Construction of plant molecular phylogenetic trees

Summary

Phylogenetic analysis of plant molecules is mainly based on the use of biomolecular sequences (such as DNA sequences) that carry plant genetic information, and specific mathematical and statistical algorithms are used to construct phylogenetic relationships between plant species, and to summarize such relationships in the form of a branching tree, i.e., a phylogenetic tree. Phylogenetic trees can be divided into rooted and unrooted trees, with the former taking the outer taxa as the root and the latter having no outer taxa root. The rooted tree has the nearest common ancestor of all taxa and can reflect the phylogenetic relationships among taxa, while the unrooted tree only reflects the taxonomic relationships among taxa. Phylogenetic analysis of plants using DNA molecular sequences is a necessary tool for molecular evolutionary studies. The main methods for constructing phylogenetic trees are distance method, maximum parsimony method, maximum likelihood method, and Bayesian inference method. To solve the phylogenetic problems among specific plant taxa, it is necessary to first select reasonable taxa and DNA sequences to minimize the bias of the data, and then choose the appropriate tree construction method, followed by the evaluation of the results and biological explanations.

Operation method

Construction of plant molecular phylogenetic trees

Materials and Instruments

not have

Move

The basic process of constructing a plant molecular phylogenetic tree can be divided into the following steps:

(i) Distance method

The distance method is a method of phylogenetic tree construction based on the evolutionary distance between species. The evolutionary distance between species generally depends on the genetic model; the best nucleic acid substitution model should be selected according to the evolutionary patterns of different DNA regions. Generally, the evolutionary distance can be estimated based on the nucleic acid substitution model (e.g., JC distance, Kimura distance, etc.) if codon concatenation is not taken into account and the substitution rate is assumed to be the same for all loci.

Neighborjoining (NJ) in the distance method is based on the distance matrix, among all possible topologies, the one with the smallest branch length sum is selected as the optimal tree. The topology of the tree is restricted by minimizing the length of the entire tree. Neighbor connected method is essentially a systematic clustering algorithm to find the optimal topology, while giving the topology of the phylogenetic tree and the lengths of the branches. Its advantages are: (i) it can construct the phylogenetic tree faster; (ii) it is suitable for analyzing larger datasets; (iii) it can be more convenient to carry out the self-expansion (bootstrap) test.

(B) the maximum parsimony method

The maximum parsimony method (maximumparsimony, MP) was first developed based on the need for classification of morphological features, due to the different algorithms and there are many versions of the MP method utilizes only the features that can provide information for parsimony analysis. Generally, in DNA sequence data analysis, nucleic acid sites with sequence differences (at least 2 different types of nucleic acid sequences) are utilized, which are called parsimony informative sites. Reconstruction of a phylogenetic tree using the MP method is actually a process of comparing all possible trees for a given sequence. For a given possible tree, the nucleic acid composition of the ancestral sequences of each site is first inferred, and then the minimum number of nucleic acid substitutions used to elucidate the differences at each site is counted. The sum of the minimum number of nucleic acid substitutions at all informationally parsimonious sites in the entire tree is called the length of the tree. Compare all possible trees and select the one with the smallest length as the final systematic tree, i.e., the maximum parsimony tree.
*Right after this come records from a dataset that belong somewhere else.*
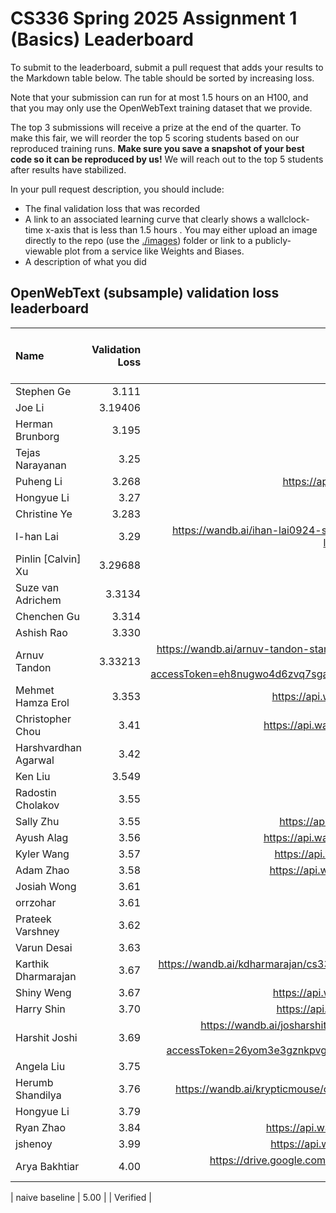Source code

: # CS336 Spring 2025 Assignment 1 (Basics) Leaderboard

To submit to the leaderboard, submit a pull request that adds your results to
the Markdown table below. The table should be sorted by increasing loss.

Note that your submission can run for at most 1.5 hours on an H100, and that you
may only use the OpenWebText training dataset that we provide.

The top 3 submissions will receive a prize at the end of the quarter.
To make this fair, we will reorder the top 5 scoring students based on our reproduced training runs.
**Make sure you save a snapshot of your best code so it can be reproduced by us!**
We will reach out to the top 5 students after results have stabilized.

In your pull request description, you should include:

- The final validation loss that was recorded
- A link to an associated learning curve that clearly shows a wallclock-time
  x-axis that is less than 1.5 hours . You may either upload an image directly
  to the repo (use the [./images](./images)) folder or link to a
  publicly-viewable plot from a service like Weights and Biases.
- A description of what you did

## OpenWebText (subsample) validation loss leaderboard

| Name           | Validation Loss | Link | Verification status (leave empty) |
| :------------- | --------------: | ---: | --------------------------------: |
| Stephen Ge | 3.111 | https://api.wandb.ai/links/stephenge/cc9sewxe | |
| Joe Li | 3.19406 | [Validation loss curve](images/joe_better_muon.png)
| Herman Brunborg | 3.195| https://api.wandb.ai/links/brunborg-cs336/ei5cjuuw | |
| Tejas Narayanan | 3.25 | https://api.wandb.ai/links/tejas-narayanan/0wzu02xv | |
| Puheng Li | 3.268 | https://api.wandb.ai/links/puhengli-stanford-university/s1cokosj | |
| Hongyue Li | 3.27| [Validation loss curve](images/hongyue_li.png) | |
| Christine Ye | 3.283 | https://api.wandb.ai/links/christineye/dhqwbfqa | |
| I-han Lai| 3.29|https://wandb.ai/ihan-lai0924-stanford-university/cs336_hw1/reports/owt-validation-loss-25-04-18-01-16-13---VmlldzoxMjM1MjYwNA||
| Pinlin [Calvin] Xu | 3.29688 | https://api.wandb.ai/links/pinlinxu-lab/rv9m2oqq | |
| Suze van Adrichem | 3.3134 | https://api.wandb.ai/links/suzevana/nfzefh73 | |
| Chenchen Gu | 3.314 | https://api.wandb.ai/links/cygu/2cwahtxu | |
| Ashish Rao | 3.330 | https://api.wandb.ai/links/aprao/v79845cv | |
| Arnuv Tandon | 3.33213 | https://wandb.ai/arnuv-tandon-stanford-university/cs336/reports/CS-336-Leaderboard--VmlldzoxMjM2NDY5OA?accessToken=eh8nugwo4d6zvq7sgajuni8892vfoomcp7k0klbqzkqrzj6h9ex789r38u76myrh | |
| Mehmet Hamza Erol | 3.353 | https://api.wandb.ai/links/mhamzaerol-stanford-university/hcjj4l7r | |
| Christopher Chou | 3.41 | https://api.wandb.ai/links/babychousr-stanford-university/ed9fu89s  | |
| Harshvardhan Agarwal |      3.42 | https://api.wandb.ai/links/tokenization/dvezrvbp |  |
| Ken Liu | 3.549 | https://api.wandb.ai/links/kenziyuliu/58aaug9d |  |
| Radostin Cholakov | 3.55 | https://api.wandb.ai/links/radi-cho/mrr13237 |  |
| Sally Zhu | 3.55 | https://api.wandb.ai/links/sallyzhu-stanford-university/s6sd95zh |
| Ayush Alag | 3.56 | https://api.wandb.ai/links/ayushalag1-stanford-university/z56avu3c | |
| Kyler Wang | 3.57 | https://api.wandb.ai/links/kylerwang-stanford-university/5znjvf3e | |
| Adam Zhao | 3.58 | https://api.wandb.ai/links/zhao1adam-stanford-university/5zgjjs1h |
| Josiah Wong | 3.61 | [Validation loss curve](https://wandb.ai/cremebrule/cs336_leaderboard/reports/CS336-Assignment-1-Initial-Leaderboard-Submission--VmlldzoxMjMxMjU1MA) | |
| orrzohar       |            3.61 |https://api.wandb.ai/links/marvl/xpyqen6p|
| Prateek Varshney | 3.62 | https://api.wandb.ai/links/stanfordcs/jlkmfbgj |
| Varun Desai | 3.63 | https://api.wandb.ai/links/vdesai10/all5y62k | |
| Karthik Dharmarajan | 3.67 | https://wandb.ai/kdharmarajan/cs336-asst1/reports/Validation-Loss-25-04-18-20-41-23---VmlldzoxMjM2NDk1OQ | |
| Shiny Weng |      3.67 | https://api.wandb.ai/links/shinyweng-stanford-university/xt471xol |  |
| Harry Shin | 3.70 | https://api.wandb.ai/links/dh2shin2-stanford-university/jueu6en8 | |
| Harshit Joshi | 3.69 | https://wandb.ai/josharshit-stanford-university/cs336-basics/reports/CS-336--VmlldzoxMjM2NDcxMQ?accessToken=26yom3e3gznkpvg2yjispit1vhf4thw15i3xbj4hfckynojj0vc2g96bo7uedqec | |
| Angela Liu | 3.75 | https://api.wandb.ai/links/aliu917/fdx2pwqa  |  |
| Herumb Shandilya | 3.76 | https://wandb.ai/krypticmouse/cs336-basics/runs/1zl172ay?nw=nwuserkrypticmouse | |
| Hongyue Li | 3.79 | [Validation loss curve](./images/lhy.png)  |  |
| Ryan Zhao | 3.84 | https://api.wandb.ai/links/knightasterial-stanforduniversity/j7z9j001 | |
| jshenoy | 3.99 | https://api.wandb.ai/links/jayshenoy-stanford-university/shpznb3o | |
| Arya Bakhtiar | 4.00 | https://drive.google.com/file/d/1nKmlqy1UJ6ZlmWjhZe-jTTN6h4Vn2vZK/view?usp=drive_link | |

| naive baseline |            5.00 |      |                          Verified |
(iii) Maximum likelihood method

The maximum likelihood (ML) method is to assess the likelihood that the selected evolutionary model can produce the actual observed data. The method explicitly uses probabilistic models, and its goal is to find phylogenetic trees that are able to produce observed data with a high probability. When building a tree using this method, the probability of each nucleic acid substitution is considered in each set of sequence comparisons. For example, the probability of a conversion occurring is approximately 3 times that of a subversion. In a comparison of 3 sequences, if 1 column is found to have 1 C, 1 T and 1 G, it is considered that the relationship between the sequences where C and T are located is closer.

Let the number of species be N, and the length of DNA or amino acid sequences after alignment be n. The matrix formed with these sequences is

Assuming that evolution at different loci is an independent event, there are a number of different likelihood estimates that can be made based on this data matrix.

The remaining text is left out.